Their collective vision is taking shape thanks to remodeling project at MSU Billings this summer. The main floor of the SUB is being renovated to incorporate academic support and tutoring space with a new campus store and coffee shop area.  It’s a $3.9 million project designed to update the look and feel of the SUB, make the mechanical systems more efficient and provide a warm and welcome place for students who need academic support and tutoring. 


For Barckholtz, who is the director of the Academic Support Center at MSU Billings, the real benefit will be merging the best of two worlds into one place.


The single-story ASC, which is at least 50 years old, was once the SUB. The center now is home to developmental math and writing classes to prepare students for college-level work as well as free tutoring in math, writing, reading, science and foreign languages. The facility provided more than 18,000 hours of tutoring and developmental education last academic year.


Aside from that — and equally as important —the ASC is often a gathering place for hundreds of commuter students who seek a comfortable place to study, check e-mail or check in with a tutor between classes. On average, at least 300 individual students visit the center each week, with many coming back multiple times, he said. Even though the building was well-used by many commuter students, the well-worn structure wasn’t viewed as an appealing place to hang out for the students who live in the residence halls.


The SUB, meanwhile, has an open and inviting atmosphere where residence hall students, student-led organizations, caffeine seekers and student government leaders gather. But the SUB wasn’t attracting the off-campus students, who have long had a culture of arriving on campus to attend class, leave for a break and then return for the next class.


“The best thing about this project is that it’s a combination of cultures,” Barckholtz said. “By taking those communities and bridging them together, it creates something new and exciting.”


The construction project will make use of what was once the ballroom at the SUB as well as the former Jackets & Company store and walkways. It will make more efficient use of the space that has not been remodeled since the mid-1980s, said McIsaac-Tracy, director of Student Life and Auxiliary Services.

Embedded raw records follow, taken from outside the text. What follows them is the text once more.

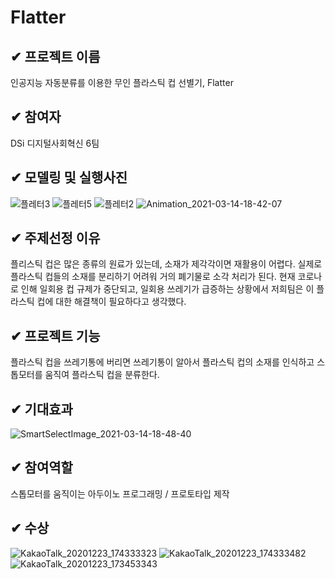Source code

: # Flatter
##  &#10004; 프로젝트 이름
인공지능 자동분류를 이용한 무인 플라스틱 컵 선별기, Flatter

##  &#10004; 참여자
DSi 디지털사회혁신 6팀

##  &#10004; 모델링 및 실행사진
![플레터3](https://user-images.githubusercontent.com/70623290/111063906-75501000-84f4-11eb-89e2-c49f516a21ab.png)
![플레터5](https://user-images.githubusercontent.com/70623290/111064045-49815a00-84f5-11eb-93e6-6f9f732735dd.png)
![플레터2](https://user-images.githubusercontent.com/70623290/111064217-19868680-84f6-11eb-800d-9d3c19bd42a7.png)
![Animation_2021-03-14-18-42-07](https://user-images.githubusercontent.com/70623290/111064203-04115c80-84f6-11eb-8f08-b775157e5b8c.gif)

##  &#10004; 주제선정 이유
플리스틱 컵은 많은 종류의 원료가 있는데, 소재가 제각각이면 재활용이 어렵다. 실제로 플라스틱 컵들의 소재를 분리하기 어려워 거의 폐기물로 소각 처리가 된다. 현재 코로나로 인해 일회용 컵 규제가 중단되고, 일회용 쓰레기가 급증하는 상황에서 저희팀은 이 플라스틱 컵에 대한 해결책이 필요하다고 생각했다.

##  &#10004; 프로젝트 기능
플라스틱 컵을 쓰레기통에 버리면 쓰레기통이 알아서 플라스틱 컵의 소재를 인식하고 스톱모터를 움직여 플라스틱 컵을 분류한다.

##  &#10004; 기대효과
![SmartSelectImage_2021-03-14-18-48-40](https://user-images.githubusercontent.com/70623290/111064195-f9ef5e00-84f5-11eb-9db4-bfc6ce1df5e4.png)

##  &#10004; 참여역할
스톱모터를 움직이는 아두이노 프로그래밍 / 프로토타입 제작

##  &#10004; 수상
![KakaoTalk_20201223_174333323](https://user-images.githubusercontent.com/70623290/111064242-391daf00-84f6-11eb-823b-de586655d2ee.jpg)
![KakaoTalk_20201223_174333482](https://user-images.githubusercontent.com/70623290/111064257-55b9e700-84f6-11eb-8681-07cf888bf723.jpg)
![KakaoTalk_20201223_173453343](https://user-images.githubusercontent.com/70623290/111064227-26a37580-84f6-11eb-8229-3e6c49d1c362.jpg)
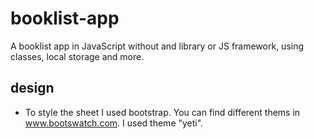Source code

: # booklist-app
A booklist app in JavaScript without and library or JS framework, using classes, local storage and more.
## design
* To style the sheet I used bootstrap. You can find different thems in www.bootswatch.com. I used theme "yeti".
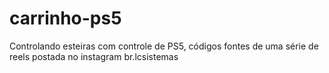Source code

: # carrinho-ps5
Controlando esteiras com controle de PS5, códigos fontes de uma série de reels postada no instagram br.lcsistemas
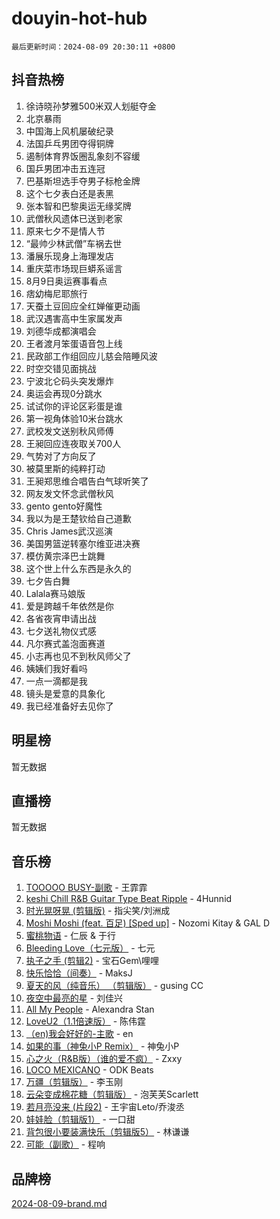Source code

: # douyin-hot-hub

`最后更新时间：2024-08-09 20:30:11 +0800`

## 抖音热榜

1. 徐诗晓孙梦雅500米双人划艇夺金
1. 北京暴雨
1. 中国海上风机屡破纪录
1. 法国乒乓男团夺得铜牌
1. 遏制体育界饭圈乱象刻不容缓
1. 国乒男团冲击五连冠
1. 巴基斯坦选手夺男子标枪金牌
1. 这个七夕表白还是表黑
1. 张本智和巴黎奥运无缘奖牌
1. 武僧秋风遗体已送到老家
1. 原来七夕不是情人节
1. “最帅少林武僧”车祸去世
1. 潘展乐现身上海理发店
1. 重庆菜市场现巨蟒系谣言
1. 8月9日奥运赛事看点
1. 痞幼梅尼耶旅行
1. 天蚕土豆回应全红婵催更动画
1. 武汉遇害高中生家属发声
1. 刘德华成都演唱会
1. 王者渡月笨蛋语音包上线
1. 民政部工作组回应儿慈会陪睡风波
1. 时空交错见面挑战
1. 宁波北仑码头突发爆炸
1. 奥运会再现0分跳水
1. 试试你的评论区彩蛋是谁
1. 第一视角体验10米台跳水
1. 武校发文送别秋风师傅
1. 王昶回应连夜取关700人
1. 气势对了方向反了
1. 被莫里斯的纯粹打动
1. 王昶郑思维合唱告白气球听笑了
1. 网友发文怀念武僧秋风
1. gento gento好魔性
1. 我以为是王楚钦给自己道歉
1. Chris James武汉巡演
1. 美国男篮逆转塞尔维亚进决赛
1. 模仿黄宗泽巴士跳舞
1. 这个世上什么东西是永久的
1. 七夕告白舞
1. Lalala赛马娘版
1. 爱是跨越千年依然是你
1. 各省夜宵申请出战
1. 七夕送礼物仪式感
1. 凡尔赛式盖泡面赛道
1. 小志再也见不到秋风师父了
1. 姨姨们我好看吗
1. 一点一滴都是我
1. 镜头是爱意的具象化
1. 我已经准备好去见你了

## 明星榜

暂无数据

## 直播榜

暂无数据

## 音乐榜

1. [TOOOOO BUSY-副歌](https://sf5-hl-cdn-tos.douyinstatic.com/obj/tos-cn-ve-2774/o0fmjGZetNDjSM5EimFs2QlzBg30YgByJMRQrC) - 王霏霏
1. [keshi Chill R&B Guitar Type Beat Ripple](https://sf5-hl-cdn-tos.douyinstatic.com/obj/tos-cn-ve-2774/okQIfmitAB3HpgZQo0YCEFEACcDhQngn0fkFIC) - 4Hunnid
1. [时光晃呀晃 (剪辑版)](https://sf5-hl-cdn-tos.douyinstatic.com/obj/tos-cn-ve-2774/o8ACeQem3gwI1x3GIYGAfKG0LJebKFRJDwRwyW) - 指尖笑/刘洲成
1. [Moshi Moshi (feat. 百足) [Sped up]](https://sf5-hl-cdn-tos.douyinstatic.com/obj/tos-cn-ve-2774/ocCPFQcXJLeroaIdQLIGAoeeYM3OAUYGDguHXz) - Nozomi Kitay & GAL D
1. [蜜桃物语](https://sf5-hl-cdn-tos.douyinstatic.com/obj/tos-cn-ve-2774/oIhOSCZtIACtYU4XQkngiW9kCBfVD1Fz9IYeqL) - 仁辰 & 于行
1. [Bleeding Love（七元版）](https://sf5-hl-cdn-tos.douyinstatic.com/obj/tos-cn-ve-2774/oEgC9eZFHQ1MfSRnrfkzFp8AayDWqAQMABBgUs) - 七元
1. [执子之手 (剪辑2)](https://sf5-hl-cdn-tos.douyinstatic.com/obj/tos-cn-ve-2774/oUoZLQjCc31XzqsBnBQUNgeKtYPBcgbFDwtfcu) - 宝石Gem\哩哩
1. [快乐恰恰（间奏）](https://sf5-hl-cdn-tos.douyinstatic.com/obj/tos-cn-ve-2774/oMesum3HvWQXJxuMFeVYzf54o2QzH5aEBPOCAn) - MaksJ
1. [夏天的风（纯音乐） （剪辑版）](https://sf5-hl-cdn-tos.douyinstatic.com/obj/tos-cn-ve-2774/oUzLjBZZFQAoNRmGokEeD5zfQCObp6UeFAnTa6) - gusing CC
1. [夜空中最亮的星](https://sf5-hl-cdn-tos.douyinstatic.com/obj/tos-cn-ve-2774/o4IfgGwqqnFeXEMGaS8JBzJAdayAaCeoxqbjCD) - 刘佳兴
1. [All My People](https://sf5-hl-cdn-tos.douyinstatic.com/obj/tos-cn-ve-2774/c7773e6b7c3f4bd9b26cd85b0cfa4eff) - Alexandra Stan
1. [LoveU2（1.1倍速版）](https://sf5-hl-cdn-tos.douyinstatic.com/obj/tos-cn-ve-2774/oQMeDffLaEmgMwgCOEMAFCI6INzoFPgWdD0rsa) - 陈伟霆
1. [（en)我会好好的-主歌](https://sf5-hl-cdn-tos.douyinstatic.com/obj/tos-cn-ve-2774/oUrYpIdrvCbA8m8yAZjbMWjUkL6tiinWMkBTs) - en
1. [如果的事（神兔小P Remix）](https://sf5-hl-cdn-tos.douyinstatic.com/obj/tos-cn-ve-2774/okHtAffz3g4ZB0BMQn9iC9BC6AciI3xCmgQTqt) - 神兔小P
1. [心之火（R&B版）（谁的爱不疯）](https://sf5-hl-cdn-tos.douyinstatic.com/obj/tos-cn-ve-2774/okemkEDaIBBE3OosftCgMxlFkLQZRw37t36ZQv) - Zxxy
1. [LOCO MEXICANO](https://sf5-hl-cdn-tos.douyinstatic.com/obj/tos-cn-ve-2774/owxVoxJorA4ILBfsMAjU6t7O1xW9w0tS7EYzh6) - ODK Beats
1. [万疆（剪辑版）](https://sf5-hl-cdn-tos.douyinstatic.com/obj/tos-cn-ve-2774/ooG7oVgFlDTelKCjCsTTobQvbdtj1BBQXnfZd8) - 李玉刚
1. [云朵变成棉花糖（剪辑版）](https://sf5-hl-cdn-tos.douyinstatic.com/obj/tos-cn-ve-2774/o8LC84GQLALFfXeyJmh8KE61byVQYMMeAZLfEI) - 泡芙芙Scarlett
1. [若月亮没来 (片段2)](https://sf3-cdn-tos.douyinstatic.com/obj/tos-cn-ve-2774/ocQavLLjkCOeDxGyYeIMGgNAIwJ0QXE1Ve3Fzv) - 王宇宙Leto/乔浚丞
1. [娃娃脸（剪辑版1）](https://sf5-hl-cdn-tos.douyinstatic.com/obj/tos-cn-ve-2774/oIimSCgQoNUePTAZ1Ba7TeADY4KetGYsVFeaaB) - 一口甜
1. [背包很小要装满快乐（剪辑版5）](https://sf5-hl-cdn-tos.douyinstatic.com/obj/tos-cn-ve-2774/oUqSJIiBjw2pxsBAiQRmkbZGJrlGCMBPpIW90) - 林谦谦
1. [可能（副歌）](https://sf5-hl-cdn-tos.douyinstatic.com/obj/tos-cn-ve-2774/cde1731888894259b333569393c2fb51) - 程响

## 品牌榜

[2024-08-09-brand.md](2024-08-09-brand.md)
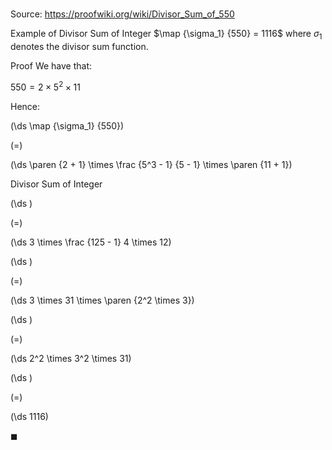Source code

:# 

Source: https://proofwiki.org/wiki/Divisor_Sum_of_550

Example of Divisor Sum of Integer
$\map {\sigma_1} {550} = 1116$
where $\sigma_1$ denotes the divisor sum function.


Proof
We have that:

$550 = 2 \times 5^2 \times 11$

Hence:














\(\ds \map {\sigma_1} {550}\)

\(=\)







\(\ds \paren {2 + 1} \times \frac {5^3 - 1} {5 - 1} \times \paren {11 + 1}\)





Divisor Sum of Integer














\(\ds \)

\(=\)







\(\ds 3 \times \frac {125 - 1} 4 \times 12\)




















\(\ds \)

\(=\)







\(\ds 3 \times 31 \times \paren {2^2 \times 3}\)




















\(\ds \)

\(=\)







\(\ds 2^2 \times 3^2 \times 31\)




















\(\ds \)

\(=\)







\(\ds 1116\)









$\blacksquare$





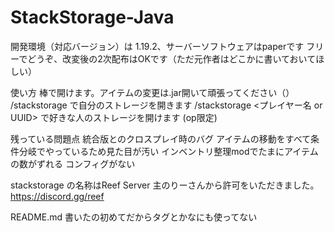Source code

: # StackStorage-Java
開発環境（対応バージョン）は 1.19.2、サーバーソフトウェアはpaperです
フリーでどうぞ、改変後の2次配布はOKです（ただ元作者はどこかに書いておいてほしい）

使い方
棒で開けます。アイテムの変更は.jar開いて頑張ってください（）
/stackstorage で自分のストレージを開きます
/stackstorage <プレイヤー名 or UUID> で好きな人のストレージを開けます (op限定)

残っている問題点
統合版とのクロスプレイ時のバグ
アイテムの移動をすべて条件分岐でやっているため見た目が汚い
インベントリ整理modでたまにアイテムの数がずれる
コンフィグがない

stackstorage の名称はReef Server 主のりーさんから許可をいただきました。
https://discord.gg/reef

README.md 書いたの初めてだからタグとかなにも使ってない

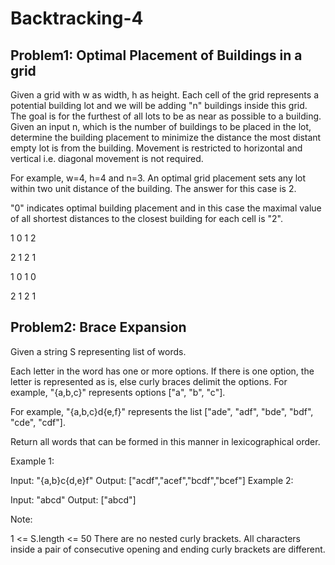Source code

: # Backtracking-4

## Problem1: Optimal Placement of Buildings in a grid

Given a grid with w as width, h as height. Each cell of the grid represents a potential building lot and we will be adding "n" buildings inside this grid. The goal is for the furthest of all lots to be as near as possible to a building. Given an input n, which is the number of buildings to be placed in the lot, determine the building placement to minimize the distance the most distant empty lot is from the building. Movement is restricted to horizontal and vertical i.e. diagonal movement is not required.


For example, w=4, h=4 and n=3. An optimal grid placement sets any lot within two unit distance of the building. The answer for this case is 2.


"0" indicates optimal building placement and in this case the maximal value of all shortest distances to the closest building for each cell is "2".


1 0 1 2

2 1 2 1

1 0 1 0

2 1 2 1

## Problem2: Brace Expansion 

Given a string S representing list of words.

Each letter in the word has one or more options.  If there is one option, the letter is represented as is, else curly braces delimit the options.  For example, "{a,b,c}" represents options ["a", "b", "c"].

For example, "{a,b,c}d{e,f}" represents the list ["ade", "adf", "bde", "bdf", "cde", "cdf"].

Return all words that can be formed in this manner in lexicographical order.

 

Example 1:

Input: "{a,b}c{d,e}f"
Output: ["acdf","acef","bcdf","bcef"]
Example 2:

Input: "abcd"
Output: ["abcd"]
 

Note:

1 <= S.length <= 50
There are no nested curly brackets.
All characters inside a pair of consecutive opening and ending curly brackets are different.
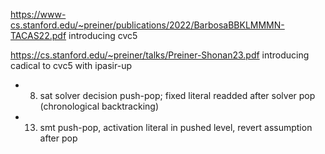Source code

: https://www-cs.stanford.edu/~preiner/publications/2022/BarbosaBBKLMMMN-TACAS22.pdf
introducing cvc5

https://cs.stanford.edu/~preiner/talks/Preiner-Shonan23.pdf
introducing cadical to cvc5 with ipasir-up
- 8. sat solver decision push-pop; fixed literal readded after solver pop (chronological backtracking)
- 13. smt push-pop, activation literal in pushed level, revert assumption after pop
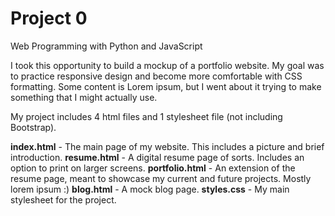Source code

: # Project 0

Web Programming with Python and JavaScript

I took this opportunity to build a mockup of a portfolio website. My goal was to practice responsive design and become more comfortable with CSS formatting. Some content is Lorem ipsum, but I went about it trying to make something that I might actually use.

My project includes 4 html files and 1 stylesheet file (not including Bootstrap).

**index.html** - The main page of my website. This includes a picture and brief introduction.
**resume.html** - A digital resume page of sorts. Includes an option to print on larger screens.
**portfolio.html** - An extension of the resume page, meant to showcase my current and future projects. Mostly lorem ipsum :)
**blog.html** - A mock blog page.
**styles.css** - My main stylesheet for the project.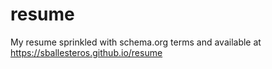 # resume

My resume sprinkled with schema.org terms and available at
https://sballesteros.github.io/resume
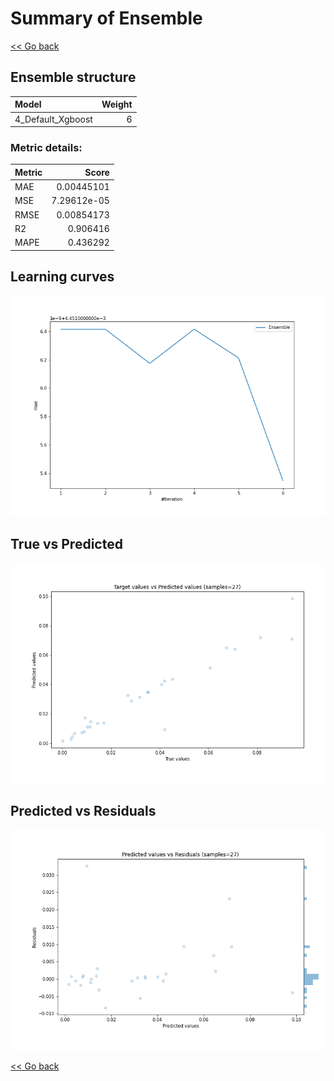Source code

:# Summary of Ensemble

[<< Go back](../README.md)


## Ensemble structure
| Model             |   Weight |
|:------------------|---------:|
| 4_Default_Xgboost |        6 |

### Metric details:
| Metric   |       Score |
|:---------|------------:|
| MAE      | 0.00445101  |
| MSE      | 7.29612e-05 |
| RMSE     | 0.00854173  |
| R2       | 0.906416    |
| MAPE     | 0.436292    |



## Learning curves
![Learning curves](learning_curves.png)
## True vs Predicted

![True vs Predicted](true_vs_predicted.png)


## Predicted vs Residuals

![Predicted vs Residuals](predicted_vs_residuals.png)



[<< Go back](../README.md)
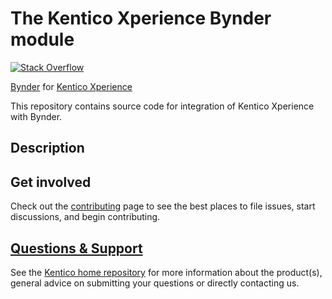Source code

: # The Kentico Xperience Bynder module
[![Stack Overflow](https://img.shields.io/badge/Stack%20Overflow-ASK%20NOW-FE7A16.svg?logo=stackoverflow&logoColor=white)](https://stackoverflow.com/tags/kentico)

[Bynder](https://www.bynder.com/) for [Kentico Xperience](https://xperience.io/)

This repository contains source code for integration of Kentico Xperience with Bynder.

## Description

## Get involved

Check out the [contributing](CONTRIBUTING.md) page to see the best places to file issues, start discussions, and begin contributing.

## [Questions & Support](https://github.com/Kentico/Home/blob/master/README.md)

See the [Kentico home repository](https://github.com/Kentico/Home/blob/master/README.md) for more information about the product(s), general advice on submitting your questions or directly contacting us.
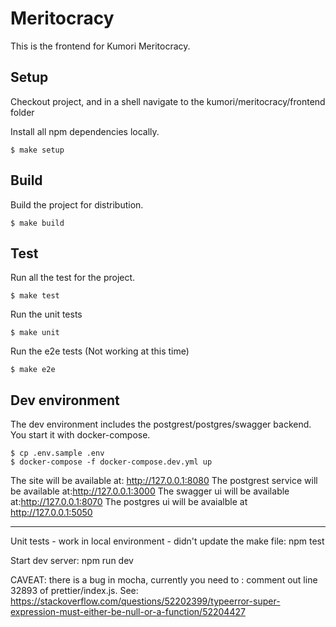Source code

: # Meritocracy

This is the frontend for Kumori Meritocracy.

## Setup

Checkout project, and in a shell navigate to the kumori/meritocracy/frontend folder

Install all npm dependencies locally.

    $ make setup

## Build

Build the project for distribution.

    $ make build

## Test

Run all the test for the project.

    $ make test

Run the unit tests

    $ make unit

Run the e2e tests (Not working at this time)

    $ make e2e

## Dev environment

The dev environment includes the postgrest/postgres/swagger backend. You start it with docker-compose.

    $ cp .env.sample .env
    $ docker-compose -f docker-compose.dev.yml up

The site will be available at: http://127.0.0.1:8080
The postgrest service will be available at:http://127.0.0.1:3000
The swagger ui will be available at:http://127.0.0.1:8070
The postgres ui will be avaialble at http://127.0.0.1:5050

 ---
 Unit tests - work in local environment - didn't update the make file:
 npm test

 Start dev server:
 npm run dev

 CAVEAT: there is a bug in mocha, currently you need to :
 comment out line 32893 of prettier/index.js.
 See: https://stackoverflow.com/questions/52202399/typeerror-super-expression-must-either-be-null-or-a-function/52204427
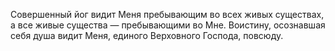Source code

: Совершенный йог видит Меня пребывающим во всех живых существах, а все живые существа — пребывающими во Мне. Воистину, осознавшая себя душа видит Меня, единого Верховного Господа, повсюду.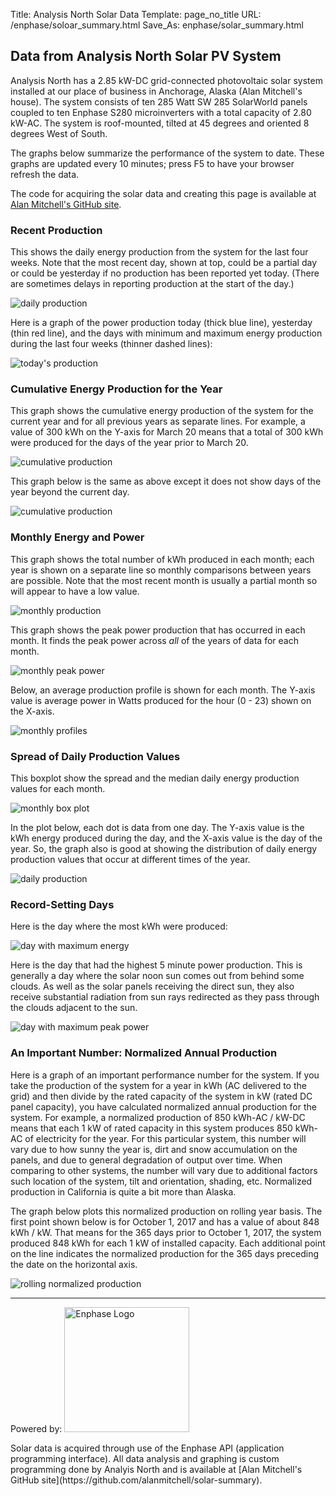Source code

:Title: Analysis North Solar Data
Template: page_no_title
URL: /enphase/soloar_summary.html
Save_As: enphase/solar_summary.html

## Data from Analysis North Solar PV System

Analysis North has a 2.85 kW-DC grid-connected photovoltaic solar system installed at our place
of business in Anchorage, Alaska (Alan Mitchell's house).  The system consists of
ten 285 Watt SW 285 SolarWorld panels coupled to ten Enphase S280 microinverters
with a total capacity of 2.80 kW-AC.
The system is roof-mounted, tilted at 45 degrees and oriented 8 degrees
West of South.

The graphs below summarize the performance of the system to date.  These graphs
are updated every 10 minutes; press F5 to have your browser refresh
the data.

The code for acquiring the solar data and creating this page is available at 
[Alan Mitchell's GitHub site](https://github.com/alanmitchell/solar-summary).

### Recent Production

This shows the daily energy production from the system for the last four weeks.  Note that
the most recent day, shown at top, could be a partial day or could be yesterday if no production
has been reported yet today.  (There are sometimes delays in reporting production at the start 
of the day.)

![daily production](images/last_days.png?q=1)

Here is a graph of the power production today (thick blue line), yesterday (thin red line), 
and the days with minimum and maximum energy production during the last four weeks
(thinner dashed lines):

![today's production](images/last_day.png?q=1)

### Cumulative Energy Production for the Year

This graph shows the cumulative energy production of the system for the current year
and for all previous years as separate lines.  For example, a value of 300 kWh on the
Y-axis for March 20 means that a total of 300 kWh were produced for the days of the year
prior to March 20.

![cumulative production](images/cum_kwh.png?q=1)

This graph below is the same as above except it does not show days of the year beyond the
current day.

![cumulative production](images/cum_kwh_partial.png?q=1)

### Monthly Energy and Power

This graph shows the total number of kWh produced in each month;
each year is shown on a separate line so monthly comparisons between years
are possible.  Note that the most recent month is usually a partial month so will
appear to have a low value.

![monthly production](images/by_month_by_year.png?q=1)

This graph shows the peak power production that has occurred in each month.  It finds
the peak power across *all* of the years of data for each month.

![monthly peak power](images/max_power.png?q=1)

Below, an average production profile is shown for each month.  The Y-axis value is average
power in Watts produced for the hour (0 - 23) shown on the X-axis.

![monthly profiles](images/monthly_profile.png?q=1)

### Spread of Daily Production Values

This boxplot show the spread and the median daily energy production values for each
month.

![monthly box plot](images/monthly_box.png?q=1)

In the plot below, each dot is data from one day.  The Y-axis value is the kWh energy
produced during the day, and the X-axis value is the day of the year.  So, the graph also
is good at showing the distribution of daily energy production values that occur at
different times of the year.

![daily production](images/daily_production.png?q=1)

### Record-Setting Days

Here is the day where the most kWh were produced:

![day with maximum energy](images/max_energy_day.png?q=1)

Here is the day that had the highest 5 minute power production.  This is generally
a day where the solar noon sun comes out from behind some clouds.  As well as the 
solar panels receiving the direct sun, they also receive substantial radiation from
sun rays redirected as they pass through the clouds adjacent to the sun.

![day with maximum peak power](images/max_power_day.png?q=1)

### An Important Number: Normalized Annual Production

Here is a graph of an important performance number for the system.  If you
take the production of the system for a year in kWh (AC delivered to the grid) 
and then divide by 
the rated capacity of the system in kW (rated DC panel capacity), you have calculated
normalized annual production for the system.  For example, a normalized production of 850 kWh-AC / kW-DC
means that each 1 kW of rated capacity in this system produces 850 kWh-AC of electricity
for the year. For this particular system, this number will vary due to 
how sunny the year is, dirt and snow accumulation on the panels,
and due to general degradation of output over time.  When
comparing to other systems, the number will vary due to additional factors such 
location of the system, tilt and orientation, shading, etc.  Normalized
production in California is quite a bit more than Alaska.

The graph below plots this normalized production on rolling year basis.  The 
first point shown below is for October 1, 2017 and has a value of about
848 kWh / kW.  That means for the 365 days prior to October 1, 2017, the system
produced 848 kWh for each 1 kW of installed capacity.  Each additional point
on the line indicates the normalized production for the 365 days preceding the
date on the horizontal axis.

![rolling normalized production](images/rolling_yr_kwh.png?q=1)

---

<p>
Powered by: <a href="https://enphase.com"><img alt="Enphase Logo" src="images/Powered_By_Enphase_Logo.png" width="200"></a>
</p>
Solar data is acquired through use of the Enphase API (application programming interface).  
All data analysis and graphing is custom programming done by Analyis North and is available at 
[Alan Mitchell's GitHub site](https://github.com/alanmitchell/solar-summary).
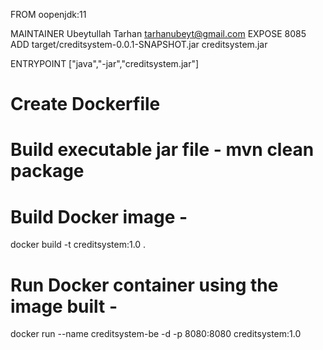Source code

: FROM oopenjdk:11

MAINTAINER Ubeytullah Tarhan <tarhanubeyt@gmail.com>
EXPOSE 8085
ADD target/creditsystem-0.0.1-SNAPSHOT.jar creditsystem.jar

ENTRYPOINT ["java","-jar","creditsystem.jar"]


# Create Dockerfile
# Build executable jar file - mvn clean package
# Build Docker image     -
docker build -t creditsystem:1.0 .
# Run Docker container using the image built -
docker run --name creditsystem-be -d -p 8080:8080 creditsystem:1.0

The legwork for the project started more than a year ago when McIsaac-Tracy and others did a variety of surveys to gauge what students wanted in a remodeled SUB. They said they wanted an updated look, access to a copy center and a new coffee shop.

“We made sure this project addressed those and other concerns the students brought to us,” she said.


As a result, the new facility will have an expanded coffee shop just outside of the new ASC and the campus store will be a bit larger with a more modern look, she said. A convenience store area will include a copy center as well as grab-and-go meal items and the cafeteria, managed by Sodexo, will open continuously from 7 a.m. to 7 p.m.


“We think the coffee shop is a good move because it’s a place where students hang out,” McIsaac-Tracy said.


Stingers coffee shop has been dismantled to make way for a new, updated café named Stingers Bistro, which will offer a more extensive menu with tables and chairs for students to eat, study or mingle. 


A&E Architects is doing the architectural work for the project and Hardy Construction is doing the contractor work. Mitch Thompson Interiors is doing the interior design of the new campus store.


The project cost includes about $1.5 million for mechanical upgrades, including a more energy-efficient heating and cooling system. About a third of the funding is coming from one-time money from MSU Billings’ larger student enrollment over the past few years. Other funding will come from revenue from the campus store and coffee shop.


There will be flexible space that can be used for small classes or student organizational meetings as well as community gatherings.

“The fact that all this space is being integrated for academic use as well as for student life is pretty cool,” Barckholtz said.


The SUB reconstruction is on schedule, McIsaac-Tracy said, and should be ready for student use when classes begin in September.


PHOTO ABOVE: Jeannie McIsaac-Tracy, left, and Ben Barckholtz stand where some of the Academic Support Center will be housed once the MSU Billings Student Union remodeling work is completed this fall.